WORK REQUIRED:
Although the entries contain pictures, your copy should hold only their exact text.

DATA PROVIDED:

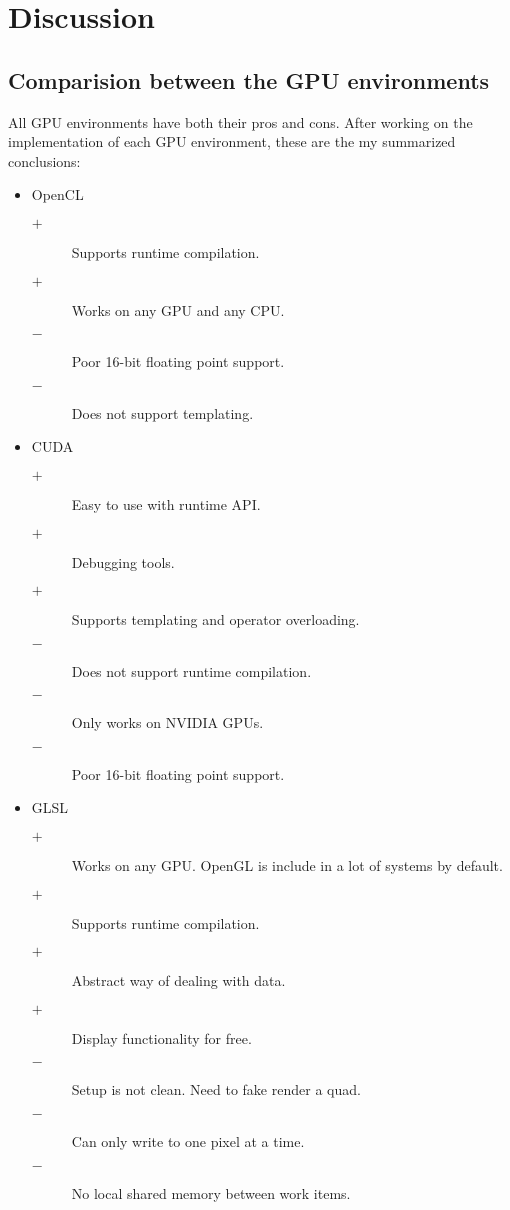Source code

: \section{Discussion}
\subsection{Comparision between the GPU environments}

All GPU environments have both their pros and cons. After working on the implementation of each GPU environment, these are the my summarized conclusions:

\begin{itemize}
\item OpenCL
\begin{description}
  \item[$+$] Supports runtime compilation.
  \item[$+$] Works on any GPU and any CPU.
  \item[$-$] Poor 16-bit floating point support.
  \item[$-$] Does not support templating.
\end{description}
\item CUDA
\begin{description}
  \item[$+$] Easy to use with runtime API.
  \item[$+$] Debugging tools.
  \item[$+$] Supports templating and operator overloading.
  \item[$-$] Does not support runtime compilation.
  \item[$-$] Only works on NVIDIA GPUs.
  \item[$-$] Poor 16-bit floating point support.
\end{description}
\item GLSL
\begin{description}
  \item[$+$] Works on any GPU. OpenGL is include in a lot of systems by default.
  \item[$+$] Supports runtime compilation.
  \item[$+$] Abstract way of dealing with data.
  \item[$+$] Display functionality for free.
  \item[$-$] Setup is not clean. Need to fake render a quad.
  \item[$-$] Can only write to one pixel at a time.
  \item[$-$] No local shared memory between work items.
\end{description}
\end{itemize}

RESPONSE TO THE EXERCISE:
Source code

: \section{Discussion}
\subsection{Comparision between the GPU environments}

All GPU environments have both their pros and cons. After working on the implementation of each GPU environment, these are the my summarized conclusions:

\begin{itemize}
\item OpenCL
\begin{description}
  \item[$+$] Supports runtime compilation.
  \item[$+$] Works on any GPU and any CPU.
  \item[$-$] Poor 16-bit floating point support.
  \item[$-$] Does not support templating.
\end{description}
\item CUDA
\begin{description}
  \item[$+$] Easy to use with runtime API.
  \item[$+$] Debugging tools.
  \item[$+$] Supports templating and operator overloading.
  \item[$-$] Does not support runtime compilation.
  \item[$-$] Only works on NVIDIA GPUs.
  \item[$-$] Poor 16-bit floating point support.
\end{description}
\item GLSL
\begin{description}
  \item[$+$] Works on any GPU. OpenGL is include in a lot of systems by default.
  \item[$+$] Supports runtime compilation.
  \item[$+$] Abstract way of dealing with data.
  \item[$+$] Display functionality for free.
  \item[$-$] Setup is not clean. Need to fake render a quad.
  \item[$-$] Can only write to one pixel at a time.
  \item[$-$] No local shared memory between work items.
\end{description}
\end{itemize}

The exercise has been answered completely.